La drammatica storia della 22enne morta dopo l’arresto in Iran: “Ci battiamo per le garanzie degli imputati”

Mahsa Amini avrebbe subito maltrattamenti dalla polizia morale che l'aveva arrestata perché non indossava correttamente il velo

di Aldo Truncè * –  Il 16 settembre è morta in Iran Mahsa Amini, una giovane donna 22enne originaria del Kurdistan, che ha subito maltrattamenti dalla polizia morale che l’aveva arrestata perché non indossava correttamente il velo. In un paese dove non vi sono libertà democratiche, la notizia non farebbe tanto scalpore se, alla morte ingiusta della donna, non fossero seguite tante manifestazioni nelle strade di Teheran e di altre città iraniane. Queste proteste hanno sparso ulteriore sangue. Ad oggi il bilancio “ufficiale” è di 17 morti, ma c’è da chiedersi se non vi siano ulteriori vittime, dal momento che le fonti di informazione in un paese dove vige la censura di Stato, non spiccano per la loro affidabilità, e prova ne è che alcuni social network siano stati bloccati. Di fronte all’estrema pericolosità nel portare avanti il dissenso, fanno ben sperare le manifestazioni e gli atti simbolici di coraggio, intrapresi soprattutto dalle donne. Dietro i falò dei veli nella pubblica piazza, non c’è il tradimento della religione di Stato, che informa la cultura e la legislazione, ma c’è un grido di laicità che ulula contro gli estremismi nati dalla legge coranica.

Donne in piazza in un Paese dove vige la pena di morte

Donne in piazza in un Paese dove vige la pena di morte

Nasce spontaneo, allora, un pensiero di comparazione tra le forme di protesta che muovono, in Italia, da associazioni per la tutela dei diritti (di cui le Camere Penali sono espressione) e quelle di realtà mediorientali come Iran e Yemen.
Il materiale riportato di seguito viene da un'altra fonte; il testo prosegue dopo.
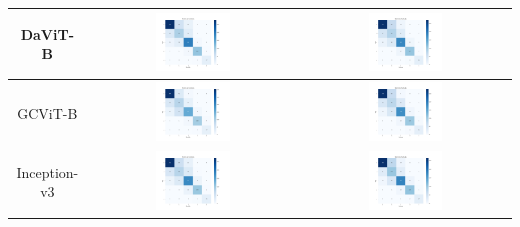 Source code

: \begin{table}[!htbp]
\begin{tabular}{|c|c|c|}
        DaViT-B & \includegraphics[width=0.37\textwidth]{figs/confusion_matrices/davit_base-msft_in1k_cm_cross_entropy.png} & \includegraphics[width=0.37\textwidth]{figs/confusion_matrices/davit_base-msft_in1k_cm_corn.png} \\ \hline
        GCViT-B & \includegraphics[width=0.37\textwidth]{figs/confusion_matrices/gcvit_base-in1k_cm_cross_entropy.png} & \includegraphics[width=0.37\textwidth]{figs/confusion_matrices/gcvit_base-in1k_cm_corn.png} \\ \hline
        Inception-v3 & \includegraphics[width=0.37\textwidth]{figs/confusion_matrices/inception_v3_cm_cross_entropy.png} & \includegraphics[width=0.37\textwidth]{figs/confusion_matrices/inception_v3_cm_corn.png} \\ \hline

\end{tabular}
\end{table}
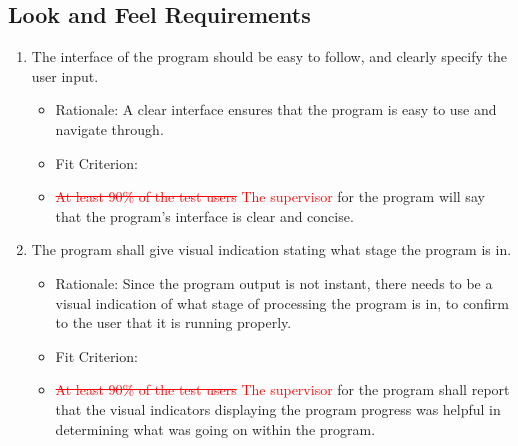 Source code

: \documentclass[12pt, titlepage]{article}
\begin{document}
\subsection{Look and Feel Requirements}
\begin{enumerate}[{LF}1. ] 
    \item \label{LF1} The interface of the program should be easy to follow, and clearly specify the user input.
    \begin{itemize} 
        \item Rationale: A clear interface ensures that the program is easy to use and navigate through.
        \item Fit Criterion: \item \textcolor{red}{\sout{At least 90\% of the test users} The supervisor}  for the program will say that the program's interface is clear and concise.
    \end{itemize}  
    \item \label{LF2} The program shall give visual indication stating what stage the program is in.
    \begin{itemize} 
        \item Rationale: Since the program output is not instant, there needs to be a visual indication of what stage of processing the program is in, to confirm to the user that it is running properly.
        \item Fit Criterion: \item \textcolor{red}{\sout{At least 90\% of the test users} The supervisor} for the program shall report that the visual indicators displaying the program progress was helpful in determining what was going on within the program.
    \end{itemize}
\end{enumerate}
\end{document}
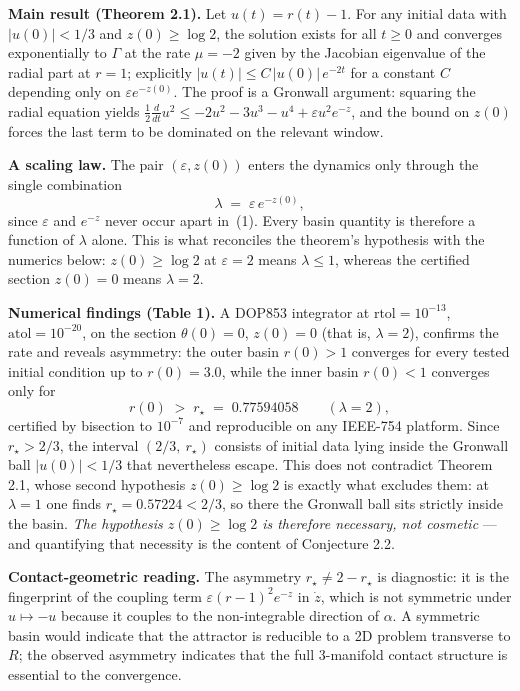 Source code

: \documentclass[11pt,a4paper]{article}
\theoremstyle{plain}
\newcommand{\rstar}{r_{\star}}
\begin{document}
\medskip
\noindent\textbf{Main result (Theorem 2.1).} Let $u(t) = r(t)-1$. For any initial data with
$|u(0)| < 1/3$ and $z(0) \ge \log 2$, the solution exists for all $t \ge 0$ and converges
exponentially to $\Gamma$ at the rate $\mu = -2$ given by the Jacobian eigenvalue of the radial part
at $r=1$; explicitly $|u(t)| \le C\,|u(0)|\,e^{-2t}$ for a constant $C$ depending only on
$\varepsilon e^{-z(0)}$. The proof is a Gronwall argument: squaring the radial equation yields
$\tfrac12 \tfrac{d}{dt}u^2 \le -2u^2 - 3u^3 - u^4 + \varepsilon u^2 e^{-z}$, and the bound on $z(0)$
forces the last term to be dominated on the relevant window.

\medskip
\noindent\textbf{A scaling law.} The pair $(\varepsilon, z(0))$ enters the dynamics only through the
single combination
\begin{equation}
  \lambda \;=\; \varepsilon\, e^{-z(0)},
\end{equation}
since $\varepsilon$ and $e^{-z}$ never occur apart in~(1). Every basin quantity is therefore a
function of $\lambda$ alone. This is what reconciles the theorem's hypothesis with the numerics
below: $z(0) \ge \log 2$ at $\varepsilon = 2$ means $\lambda \le 1$, whereas the certified section
$z(0)=0$ means $\lambda = 2$.

\medskip
\noindent\textbf{Numerical findings (Table 1).} A DOP853 integrator at
$\mathrm{rtol} = 10^{-13}$, $\mathrm{atol} = 10^{-20}$, on the section
$\theta(0)=0$, $z(0)=0$ (that is, $\lambda = 2$), confirms the rate and reveals
asymmetry: the outer basin $r(0)>1$ converges for every tested initial condition up to
$r(0) = 3.0$, while the inner basin $r(0)<1$ converges only for
\begin{equation}
  r(0) \;>\; \rstar \;=\; 0.77594058 \qquad (\lambda = 2),
\end{equation}
certified by bisection to $10^{-7}$ and reproducible on any IEEE-754 platform. Since
$\rstar > 2/3$, the interval $(2/3,\ \rstar)$ consists of initial data lying inside the Gronwall ball
$|u(0)|<1/3$ that nevertheless escape. This does not contradict Theorem 2.1, whose second hypothesis
$z(0)\ge\log 2$ is exactly what excludes them: at $\lambda = 1$ one finds
$\rstar = 0.57224 < 2/3$, so there the Gronwall ball sits strictly inside the basin. \emph{The
hypothesis $z(0)\ge\log 2$ is therefore necessary, not cosmetic} — and quantifying that necessity is
the content of Conjecture 2.2.

\medskip
\noindent\textbf{Contact-geometric reading.} The asymmetry $\rstar \ne 2-\rstar$ is diagnostic: it is
the fingerprint of the coupling term $\varepsilon(r-1)^2e^{-z}$ in $\dot z$, which is not symmetric
under $u \mapsto -u$ because it couples to the non-integrable direction of $\alpha$. A symmetric
basin would indicate that the attractor is reducible to a 2D problem transverse to $R$; the observed
asymmetry indicates that the full 3-manifold contact structure is essential to the convergence.
\end{document}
Qui ci battiamo per le garanzie dell’imputato nel processo penale, e ragioniamo con gli strumenti donatici dai padri costituenti, da chi ha combattuto, nella prima metà del secolo scorso, per la difesa delle libertà democratiche. Le nostre pacifiche manifestazioni di disapprovazione delle politiche giudiziarie, appaiono agli occhi di quelle donne, che rischiano la propria vita scendendo in piazza, come effimere lagnanze. Sono loro, le vere eroine, che rischiano la propria pelle, in un paese dove vige ancora la pena di morte e la sanzione dell’amputazione. Questo coraggio è un fermento di libertà che ricorda le primavere arabe di qualche anno fa, che potrebbero diffondere ancora le brezze di emancipazione, in quest’autunno appena iniziato. La speranza è che si apra uno squarcio nel velo dell’ottenebrato Iran.